Korona virüsü tüm dünyada olduğu gibi Türkiye’de de birçok sektörü etkisi altına alarak yayılmaya devam ediyor. Sosyal mesafeyi korumak zorunda olan halk evlere kapandı; eğitimden, pazarlamaya, sanal alışverişten, sanat etkinliklerine kadar çoğu sektör internet ortamına taşındı. Peki ihtiyaç dışında sıkıldığımız her dakika sanal dünyaya başvurmak bizi teknoloji bağımlısı yapar mı? Her gün evde kalmanın insan psikolojisi üzerinde birtakım etkileri olabilir mi?
AŞIRI KULLANIMA DİKKAT!
Teknoloji bağımlılığı ve aşırı internet kullanımı ile ilgili görüşlerini sorduğumuz Kadıköy Belediyesi Dr. Rana Beşe Polikliniği’nde görev yapan Uzman Psikiyatrist Dr. Osman Önal “İçinde bulunduğumuz, korona günleri dediğimiz bu günlerde tam bir karantina uygulanmıyor belki ama hayatımızı bir şekilde evde geçirme zorunluluğu ile karşı karşıyayız.
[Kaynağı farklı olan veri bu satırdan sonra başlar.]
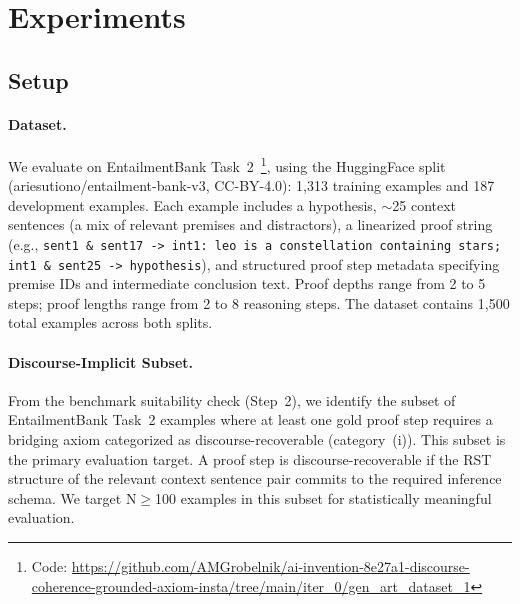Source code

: \documentclass[11pt,letterpaper]{article}
\begin{document}
\section{Experiments}
\label{sec:experiments}

\subsection{Setup}

\paragraph{Dataset.}
We evaluate on EntailmentBank Task~2~\citep{Dalvi2021}\footnote{Code: \url{https://github.com/AMGrobelnik/ai-invention-8e27a1-discourse-coherence-grounded-axiom-insta/tree/main/iter_0/gen_art_dataset_1}},
using the HuggingFace split (ariesutiono/entailment-bank-v3, CC-BY-4.0): 1,313 training examples and 187 development
examples. Each example includes a hypothesis, $\sim$25 context sentences (a mix of relevant premises and
distractors), a linearized proof string (e.g., \texttt{sent1 \& sent17 -> int1: leo is a constellation containing
stars; int1 \& sent25 -> hypothesis}), and structured proof step metadata specifying premise IDs and intermediate
conclusion text. Proof depths range from 2 to 5 steps; proof lengths range from 2 to 8 reasoning steps. The dataset
contains 1,500 total examples across both splits.

\paragraph{Discourse-Implicit Subset.}
From the benchmark suitability check (Step~2), we identify the subset of EntailmentBank Task~2 examples where at
least one gold proof step requires a bridging axiom categorized as discourse-recoverable (category~(i)). This subset
is the primary evaluation target. A proof step is discourse-recoverable if the RST structure of the relevant context
sentence pair commits to the required inference schema. We target N$\geq$100 examples in this subset for
statistically meaningful evaluation.
\end{document}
Bu hepimiz için ruhsal olarak sıkıntı yaratan bir durum çünkü isteğimiz dışında evde kalmak bizi kısıtlanmış hissettirerek stres yaratabiliyor. Süreç uzadıkça birtakım ilişkilerimizi ve ihtiyaçlarımızı internetten karşılamaya başladık. Bu durum bize yaşasın internet yaşasın sosyal medyanın varlığı dedirtebiliyor. Fakat teknoloji kullanımı bizim kontrolümüz dışına çıkmaya başlıyorsa ya da bırakamıyor, uzak duramıyor, internetin hızının düşmesi durumunda telaşlanıyor, huzursuz, sıkıntılı hatta sinirli oluyorsak sorun ciddi hale gelmeye başlıyor. İnternet olamaması, bir tür ruhsal hatta fiziksel şikayetlerle giden bir yoksunluk yaratıyorsa ne oluyor dersiniz. Bu noktada bozukluk söz konusu olup; aşırı kullanım (patolojik) bozukluğundan hatta bağımlılıktan bahsetmek gerekiyor.” şeklinde konuştu.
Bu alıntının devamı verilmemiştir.